Dommange, by then in his 80s, had no stomach for the fight and soon sold out. Taverne, who had since remarried, got his hands on all the Ravel contracts and began drawing up new ones with Lemoine; these covered, among other things, the division of rights due on recordings of Ravel's works. Lemoine set up a company, Artist's Rights International Management Agency, or Arima, specifically for the purpose.

Then, in 1972, in a move that has never been fully explained, Alexandre and Georgette Taverne assigned a portion of their composer's and publisher's rights to Arima. Nobody knows how much: both Georgette, now nearly 80 and living near Montreux, and Lemoine, over 90 and living in Monaco, have refused to discuss the matter, though Georgette's daughter told Le Point magazine last year: "Neither my mother or I have received a penny of Ravel's rights for a very long time - everything was made over to Lemoine at the beginning of the 1970s." He is, the family says, the sole recipient of ill-gotten cash worth at least £30m over the past 25 years.

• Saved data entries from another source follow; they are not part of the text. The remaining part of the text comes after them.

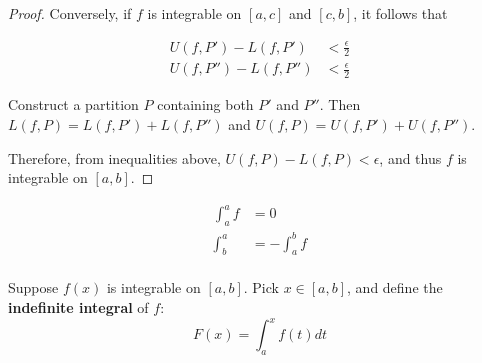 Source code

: \documentclass[11pt]{scrartcl}
\begin{document}
\begin{proof}
  Conversely, if $f$ is integrable on $[a, c]$ and $[c, b]$, it follows that

  \begin{align}
    U(f, P') - L(f, P') &< \frac{\epsilon}{2}\\
    U(f, P'') - L(f, P'') &< \frac{\epsilon}{2}
  \end{align}

  Construct a partition $P$ containing both $P'$ and $P''$.  Then
  $L(f, P) = L(f, P') + L(f, P'')$ and
  $U(f, P) = U(f, P') + U(f, P'')$.

  Therefore, from inequalities above, $U(f, P) - L(f, P) < \epsilon$,
  and thus $f$ is integrable on $[a,b]$.

\end{proof}

\begin{definition}
  \begin{align}
    \int_a^af  &= 0\\
    \int_b^{a} &= - \int_{a}^bf\\
  \end{align}
\end{definition}

\begin{definition}
  Suppose $f(x)$ is integrable on $[a, b]$. Pick $x\in[a,b]$, and
  define the \textbf{indefinite integral} of $f$:
  \begin{equation*}
    F(x) = \int_{a}^{x}f(t)dt
  \end{equation*}
\end{definition}
\end{document}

One man disputes this, saying the Tavernes are still benefiting handsomely from Ravel's talent. But he has a sizeable axe to grind: Jean-Manuel de Scarano was the proprietor of Ravel's publishers, Durand, from 1982 until last year, when he sold out to Bertelsmann. The sale price, reportedly £13.5m, no doubt reflected Scarano's achievement, as president of the French music publishers' association, in persuading the government to extend from 50 to 70 years the period for which compositions are protected by copyright - plus an extra 15 years to account for two world wars. The day that bill became law, in 1995, Durand became worth an awful lot more money. Quite how much more is hard to say, of course, without knowing precisely what was in those Taverne-Arima-Durand contracts signed in the 1970s.

Scarano insists the 1972 assignment of copyright simply entailed the Tavernes making over to Arima 50% of Ravel's publishing rights. "Arima," he says, "is the joint publisher, with Durand, of all Ravel's works. It's quite normal."

It is, of course, anything but normal. Why did the Tavernes make over half their publisher's rights to Arima, and in exchange for what? How much was left for Durand? And just what is Arima? Based in Gibraltar and later in the British Virgin Islands, Arima's shareholders are three companies - Dunsmoor Ltd, Greenford Holdings and Anglo Swiss Directors Ltd - about which nobody seems to know anything.

So that's the deal, it seems, with the Bolero millions. The descendants of Maurice Ravel's brother's nurse may still have their hands on some of them, though there is no way to know for sure. On the other hand, it looks almost certain that the former legal eagle at the French music rights association, hiding behind a string of paper companies, has enriched himself by around £1.5m per year for the past 30 years.

Standing on the balcony of the composer's house last week, Claude Moreau gazed mournfully at the green fields beyond Montfort-l'Amaury church and swore charmingly. She hasn't the money to mend the curtains, the carpets or the roof. "It's scandalous," she says, "an insult to Ravel's memory. We haven't a centime and if we don't get some, it will soon be too late."